Just came across something interesting about how early investors in Apple made absolute bank. The numbers are wild, but the real story behind it is what caught my attention.



So here's the thing - was Steve Jobs fired from Apple? Yeah, actually. Back in 1985 the board kicked him out after some internal conflicts. The company basically wandered in the desert for over a decade after that. They were bleeding money, suspended dividends in 1996, and by 1997 were literally on the edge of collapse.

Then Jobs came back. And honestly, that's when everything changed.

If you'd thrown $1,000 into Apple stock when he returned in early 1997 and just... held it, reinvesting dividends along the way, you'd be sitting on roughly $1.8 million today. That's not a typo. Over nearly three decades, that's the kind of return that changes lives.

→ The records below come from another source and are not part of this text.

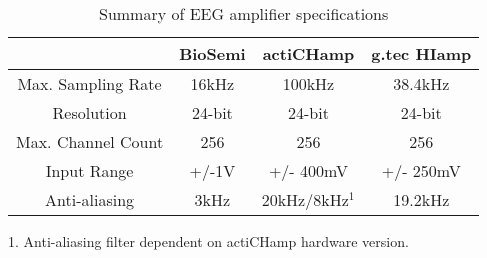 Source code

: \begin{table}[]
\centering
\caption{Summary of EEG amplifier specifications} 
\label{tableeeg}
\begin{tabular}{|c|c|c|c|}
\hline
\textbf{}          & \textbf{BioSemi} & \textbf{actiCHamp} & \textbf{g.tec HIamp} \\ \hline
Max. Sampling Rate & 16kHz            & 100kHz             & 38.4kHz              \\ \hline
Resolution         & 24-bit           & 24-bit             & 24-bit               \\ \hline
Max. Channel Count      & 256              & 256                & 256                  \\ \hline
Input Range      & +/-1V            & +/- 400mV          & +/- 250mV            \\ \hline
Anti-aliasing      & 3kHz             & 20kHz/8kHz$^{1}$         &  19.2kHz      \\ \hline
\end{tabular}
\end{table}

1. Anti-aliasing filter dependent on actiCHamp hardware version. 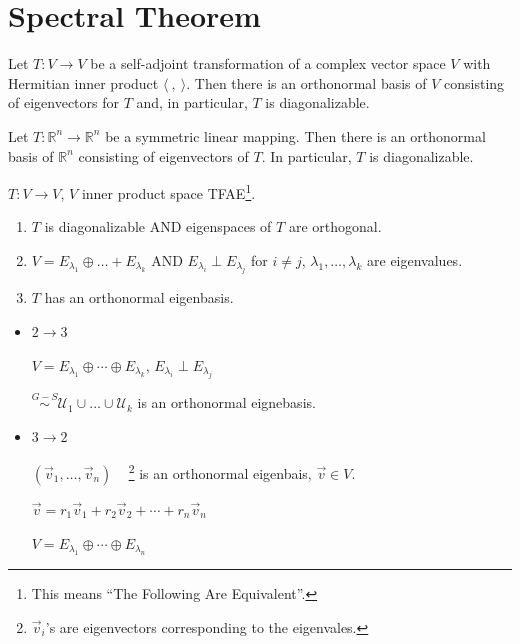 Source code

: \documentclass[11pt,fleqn]{book} %
\begin{document}
\section{Spectral Theorem}

\setcounter{chapter}{5}
\setcounter{section}{3}
\setcounter{dummy}{11}
\begin{theorem}
    Let $T: V \to V$ be a self-adjoint transformation of a complex vector space $V$ with Hermitian inner product $\langle ~,~ \rangle$. Then there is an orthonormal basis of $V$ consisting of eigenvectors for $T$ and, in particular, $T$ is diagonalizable.
\end{theorem}

\setcounter{chapter}{4}
\setcounter{section}{6}
\setcounter{dummy}{0}
\begin{theorem}
    Let $T: \mathbb{R}^n \to \mathbb{R}^n$ be a symmetric linear mapping. Then there is an orthonormal basis of $\mathbb{R}^n$ consisting of eigenvectors of $T$. In particular, $T$ is diagonalizable.
\end{theorem}
\setcounter{chapter}{3}

$T: V \to V$, $V$ inner product space TFAE\footnote{This means ``The Following Are Equivalent''. }.

\begin{enumerate}
    \item $T$ is diagonalizable AND eigenspaces of $T$ are orthogonal.
    \item $V = E_{\lambda_1} \oplus \dots + E_{\lambda_k}$ AND $E_{\lambda_i} \perp E_{\lambda_j}$ for $i \neq j$, $\lambda_1, \dots, \lambda_k$ are eigenvalues.
    \item $T$ has an orthonormal eigenbasis.
\end{enumerate}

\begin{itemize}
    \item $2 \to 3$

    $V = E_{\lambda_1} \oplus \cdots \oplus E_{\lambda_k}$, $E_{\lambda_i} \perp E_{\lambda_j}$

    $\overset{G-S}{\sim} \mathcal{U}_1 \cup \dots \cup \mathcal{U}_k$ is an orthonormal eignebasis.

    \item $3 \to 2$

    $(\vec{v}_1, \dots, \vec{v}_n)$ ~ \footnote{$\vec{v}_i$'s are eigenvectors corresponding to the eigenvales. } is an orthonormal eigenbais, $\vec{v} \in V$.

    $\vec{v} = r_1\vec{v}_1 + r_2\vec{v}_2 + \cdots + r_n\vec{v}_n$

    $V = E_{\lambda_1} \oplus \cdots \oplus E_{\lambda_n}$
\end{itemize}
\end{document}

What made it work? Jobs basically rebuilt the whole thing from scratch. He got Microsoft to invest $150 million and develop Office for Mac. Then came the iMac in 1998, new operating systems, the iPod in 2001. But the real inflection point was the iPhone in 2007. That device didn't just become a product - it created an entire industry and basically eliminated the need for most people to own a PC.

Even after Jobs passed in 2011, the company kept innovating. Sure, they face real competition now from Android ecosystems and other mega-cap tech players in AI, but they've managed to stay at the top of the market cap rankings most of the time.

Here's what stands out to me about this: The biggest wealth creation came from believing in a founder's vision during their darkest moment, then having the patience to hold through multiple innovation cycles. Most people panic sell. The ones who didn't? They became millionaires.

It's a reminder that in any market - whether it's traditional stocks or crypto - finding quality assets at low points and holding through the cycles is where real returns come from. The volatility that scares people away is often where the opportunity lives.

Makes you think about what assets today might look similar to Apple in 1997, right?